Impacts at the site is related to its railroad and industrial history, fill and fire, which in combination resulted in contamination from metals, petroleum and solvents. In 2016, Spokane received, with CCLR assistance, EPA cleanup grants worth $600,000, which will seed the estimated $3Million needed for construction-associated cleanup for a portion the park. As a long term project, the plans will be useful in ensuring safety while maximizing access to its cultural heritage and the new Park facilities that will be added over time.
Kendall Yards is designed as a multi-use walkable community connected to downtown Spokane. Street-level commercial businesses are intermixed with public spaces, public art, Centennial Trail connection, and single- and multi-family housing.
From 1914 to 1955, various railroad companies operated a complex that included rail yards, a railroad turntable, above-ground oil storage tanks, oil distribution pipelines, warehouses, plating operations and storage. Both coal- and oil-fired steam engines were serviced here. Between 1955 and the late 1980s, railroad operations were abandoned, dismantled and filled.
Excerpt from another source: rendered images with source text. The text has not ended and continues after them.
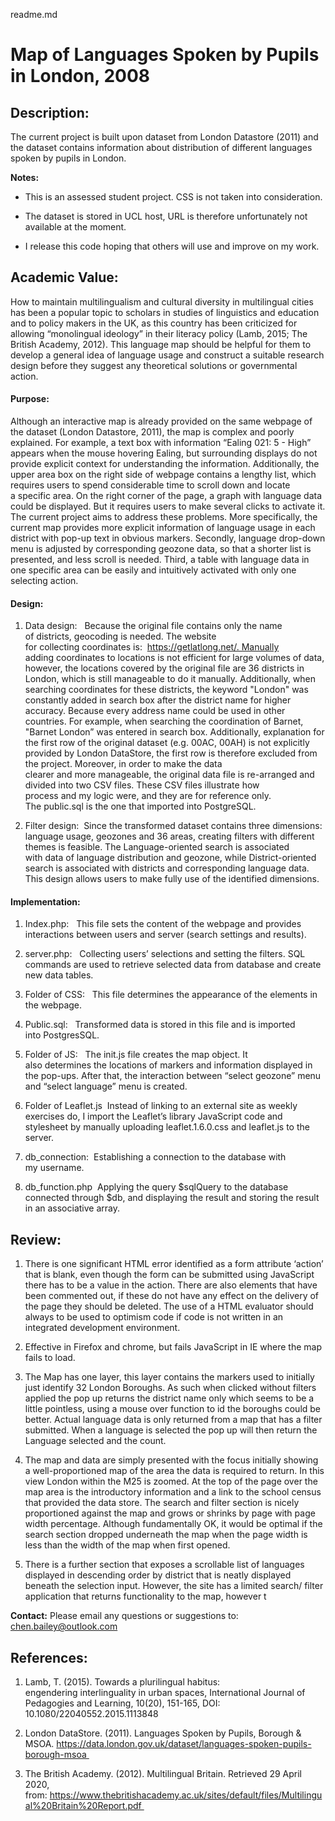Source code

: readme.md

# Map of Languages Spoken by Pupils in London, 2008


## Description:
The current project is built upon dataset from London Datastore (2011) and the dataset contains information about distribution of different languages spoken by pupils in London. 

**Notes:**

- This is an assessed student project. CSS is not taken into consideration.

- The dataset is stored in UCL host, URL is therefore unfortunately not available at the moment.

- I release this code hoping that others will use and improve on my work.


## Academic Value:
How to maintain multilingualism and cultural diversity in multilingual cities has been a popular topic to scholars in studies of linguistics and education and to policy makers in the UK, as this country has been criticized for allowing “monolingual ideology” in their literacy policy (Lamb, 2015; The British Academy, 2012). 
This language map should be helpful for them to develop a general idea of language usage and construct a suitable research design before they suggest any theoretical solutions or governmental action.  


#### Purpose:
Although an interactive map is already provided on the same webpage of the dataset (London Datastore, 2011), the map is complex and poorly explained. For example, a text box with information “Ealing 021: 5 - High” appears when the mouse hovering Ealing, but surrounding displays do not provide explicit context for understanding the information. Additionally, the upper area box on the right side of webpage contains a lengthy list, which requires users to spend considerable time to scroll down and locate a specific area. On the right corner of the page, a graph with language data could be displayed. But it requires users to make several clicks to activate it. The current project aims to address these problems. More specifically, the current map provides more explicit information of language usage in each district with pop-up text in obvious markers. Secondly, language drop-down menu is adjusted by corresponding geozone data, so that a shorter list is presented, and less scroll is needed. Third, a table with language data in one specific area can be easily and intuitively activated with only one selecting action.  

#### Design:
1. Data design:  
Because the original file contains only the name of districts, geocoding is needed. The website for collecting coordinates is:  https://getlatlong.net/. Manually adding coordinates to locations is not efficient for large volumes of data, however, the locations covered by the original file are 36 districts in London, which is still manageable to do it manually. Additionally, when searching coordinates for these districts, the keyword "London" was constantly added in search box after the district name for higher accuracy. Because every address name could be used in other countries. For example, when searching the coordination of Barnet, "Barnet London” was entered in search box. Additionally, explanation for the first row of the original dataset (e.g. 00AC, 00AH) is not explicitly provided by London DataStore, the first row is therefore excluded from the project. Moreover, in order to make the data clearer and more manageable, the original data file is re-arranged and divided into two CSV files. These CSV files illustrate how process and my logic were, and they are for reference only. The public.sql is the one that imported into PostgreSQL. 

2. Filter design: 
Since the transformed dataset contains three dimensions: language usage, geozones and 36 areas, creating filters with different themes is feasible. The Language-oriented search is associated with data of language distribution and geozone, while District-oriented search is associated with districts and corresponding language data. This design allows users to make fully use of the identified dimensions. 

#### Implementation:
1. Index.php:  
This file sets the content of the webpage and provides interactions between users and server (search settings and results). 

2. server.php:  
Collecting users’ selections and setting the filters. SQL commands are used to retrieve selected data from database and create new data tables. 

3. Folder of CSS:  
This file determines the appearance of the elements in the webpage. 
 
4. Public.sql:  
Transformed data is stored in this file and is imported into PostgresSQL. 
 
5. Folder of JS:  
The init.js file creates the map object. It also determines the locations of markers and information displayed in the pop-ups. After that, the interaction between “select geozone” menu and “select language” menu is created. 
 
6. Folder of Leaflet.js 
Instead of linking to an external site as weekly exercises do, I import the Leaflet’s library JavaScript code and stylesheet by manually uploading leaflet.1.6.0.css and leaflet.js to the server. 
 
7. db_connection: 
Establishing a connection to the database with my username.  
 
8. db_function.php 
Applying the query $sqlQuery to the database connected through $db, and displaying the result and storing the result in an associative array.  



## Review:

1. There is one significant HTML error identified as a form attribute ‘action’ that is blank, even though the form can be submitted using JavaScript there has to be a value in the action. There are also elements that have been commented out, if these do not have any effect on the delivery of the page they should be deleted. The use of a HTML evaluator should always to be used to optimism code if code is not written in an integrated development environment.

2. Effective in Firefox and chrome, but fails JavaScript in IE where the map fails to load.

3. The Map has one layer, this layer contains the markers used to initially just identify 32 London Boroughs. As such when clicked without filters applied the pop up returns the district name only which seems to be a little pointless, using a mouse over function to id the boroughs could be better. Actual language data is only returned from a map that has a filter submitted. When a language is selected the pop up will then return the Language selected and the count.

4. The map and data are simply presented with the focus initially showing a well-proportioned map of the area the data is required to return. In this view London within the M25 is zoomed. At the top of the page over the map area is the introductory information and a link to the school census that provided the data store. The search and filter section is nicely proportioned against the map and grows or shrinks by page with page width percentage. Although fundamentally OK, it would be optimal if the search section dropped underneath the map when the page width is less than the width of the map when first opened.

5. There is a further section that exposes a scrollable list of languages displayed in descending order by district that is neatly displayed beneath the selection input. However, the site has a limited search/ filter application that returns functionality to the map, however t


**Contact:** Please email any questions or suggestions to: chen.bailey@outlook.com

## References:

1. Lamb, T. (2015). Towards a plurilingual habitus: engendering interlinguality in urban spaces, International Journal of Pedagogies and Learning, 10(20), 151-165, DOI: 10.1080/22040552.2015.1113848
 
2. London DataStore. (2011). Languages Spoken by Pupils, Borough & MSOA. https://data.london.gov.uk/dataset/languages-spoken-pupils-borough-msoa 

3. The British Academy. (2012). Multilingual Britain. Retrieved 29 April 2020, from: https://www.thebritishacademy.ac.uk/sites/default/files/Multilingual%20Britain%20Report.pdf 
Contaminants found included Bunker C fuel, metals-containing ash, metals, solvents, PAHs, and petroleum.
Bankruptcies and multiple ownerships complicated the cleanup. Black Rock Development purchased the site out of bankruptcy and entered into the State’s Voluntary Cleanup Program. They also received a state Revolving Loan Fund loan in the amount of $2.4 million to finance the cleanup, which consisted of excavation and offsite disposal of contaminated soils at an approved landfill. Approximately 20 acres were cleaned up, with more than 140,000 cubic yards of soil removed.
Spokane leveraged Washington State’s little-used tax increment financing tool called Local Revitalization Financing (LRF) and a Multi-Family Tax Exemption to finance infrastructure and residential development.
Spokane demonstrates how patience and perseverance bridge the occasional sparks that reinvigorate their planning and development efforts. With both the Riverfront Park and Kendall Yards, the long term vision, partnerships and planning were instrumental in obtaining funding when those opportunities came up.
Much of this blog is taken from the City of Spokane and Washington Ecology’s “Brownfields Walking Tour” written by Sandra Treccani (Washington Department of Ecology) and Teri Stripes (City of Spokane). Photos courtesy of the City of Spokane and Washington Department of Ecology.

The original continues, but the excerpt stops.